Successful shale gas and tight oil applications require multiple hydraulic fracture treatments in a given horizontal well. Key design considerations are the spacing between injection zones, the size of the treatments, and the injection parameters (primarily rate and viscosity). Other important parameters are whether to inject into multiple zones simultaneously or sequentially, and whether to coordinate fracturing between multiple adjacent horizontal wells. We investigate various
injection scenarios using two different "pseudo-3d?? boundary element, displacement discontinuity method based hydraulic fracture simulators. A single fracture model couples the injection of non-Newtonian fluid, Carter leak-off behavior, arbitrary non-planar propagation, and height growth in a 3-layered media. The second model is designed to be more computational efficient and stable by simplifying the fracture fluid flow calculation. Fracture pressure variation through time is
approximated by summing the inverse of width cubed over the created fracture network, and wellbore pressure is equated to the predicted summative pressure drop in the system. Results indicate that sequential fracturing geometries are highly dependent on injection zone spacing relative to fracture height - when fractures are closely spaced relative to stress shadow size, fracture path diversion and intersection as well as net pressure effects are likely. This strong mechanical interaction scenario promotes fracture complexity (which can be an advantage in some formations), but reduces the penetration distance of fracture wings away from the wellbore. Simultaneous fracturing of multiple stages is also strongly influenced by the spacing to height ratio - the closer the spacing the more difficult it is to get substantial growth from all completed zones.

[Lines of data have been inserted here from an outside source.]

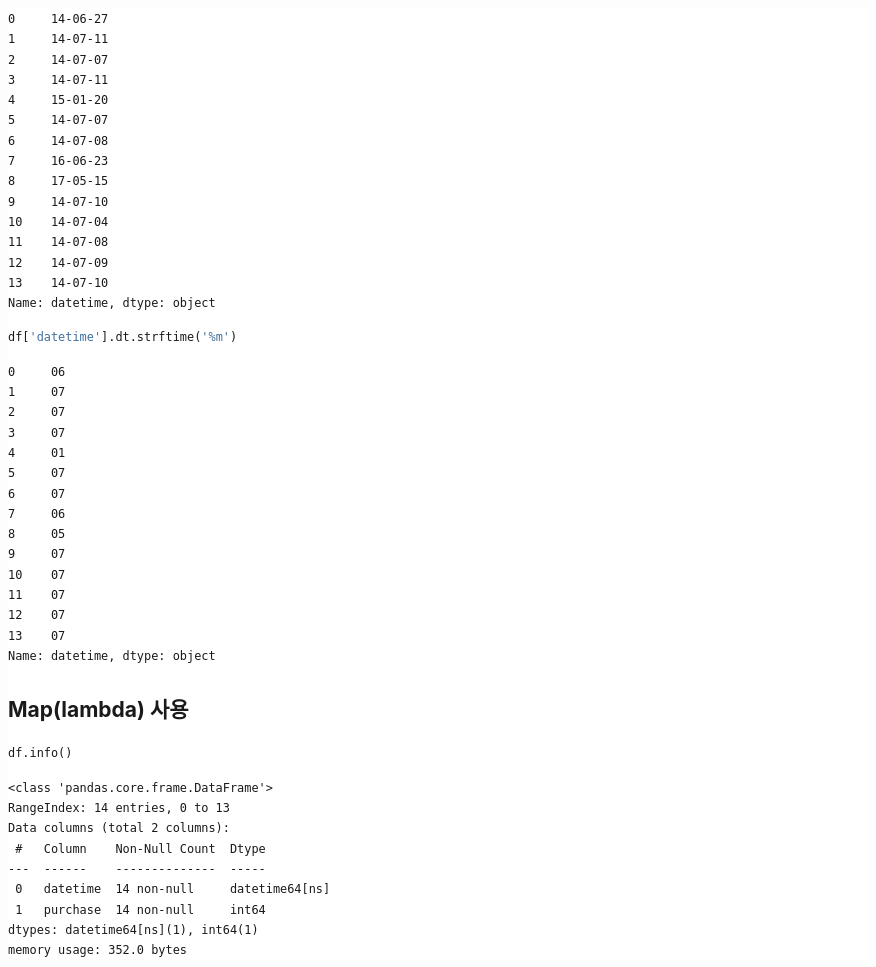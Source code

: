 


    0     14-06-27
    1     14-07-11
    2     14-07-07
    3     14-07-11
    4     15-01-20
    5     14-07-07
    6     14-07-08
    7     16-06-23
    8     17-05-15
    9     14-07-10
    10    14-07-04
    11    14-07-08
    12    14-07-09
    13    14-07-10
    Name: datetime, dtype: object




```python
df['datetime'].dt.strftime('%m')
```




    0     06
    1     07
    2     07
    3     07
    4     01
    5     07
    6     07
    7     06
    8     05
    9     07
    10    07
    11    07
    12    07
    13    07
    Name: datetime, dtype: object



## Map(lambda) 사용


```python
df.info()
```

    <class 'pandas.core.frame.DataFrame'>
    RangeIndex: 14 entries, 0 to 13
    Data columns (total 2 columns):
     #   Column    Non-Null Count  Dtype         
    ---  ------    --------------  -----         
     0   datetime  14 non-null     datetime64[ns]
     1   purchase  14 non-null     int64         
    dtypes: datetime64[ns](1), int64(1)
    memory usage: 352.0 bytes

Field experience in shale gas and some tight gas sandstones suggests significant interaction between hydraulic fractures and natural fractures. Experimental analysis of this problem has mostly focused on frictional interfaces with regard to the natural fractures. We have performed tests to examine the effect of cemented natural fractures on hydraulic fracture propagation. The motivation for this type of work is that core observations from the Barnett and some other shale gas plays suggest that natural fractures are largely cemented (or healed) and trend obliquely or orthogonally to the present day hydraulic fracture direction. We embedded planar glass discontinuities into a cast hydrostone block as proxies for cemented natural fractures. Consistent with theoretical predictions, our results show that oblique embedded fractures are more likely to divert a fluid-driven hydraulic fracture than those occurring orthogonal to the induced fracture path. Hydraulic fracture - natural fracture interaction took three forms - 1) the hydraulic fracture bypassing the natural fracture by propagating around it (via height growth, not curving), 2) the hydraulic fracture arresting into the natural fracture and then diverting along it and sometimes kinking off the end of it, and 3) a combination of bypass and diversion. We also saw some leakage of fracture fluid along the interfaces of multi-layer blocks, even though such interfaces were perpendicular to the maximum compressive stress, suggesting an analogue for laminated and shaly sedimentary sequences.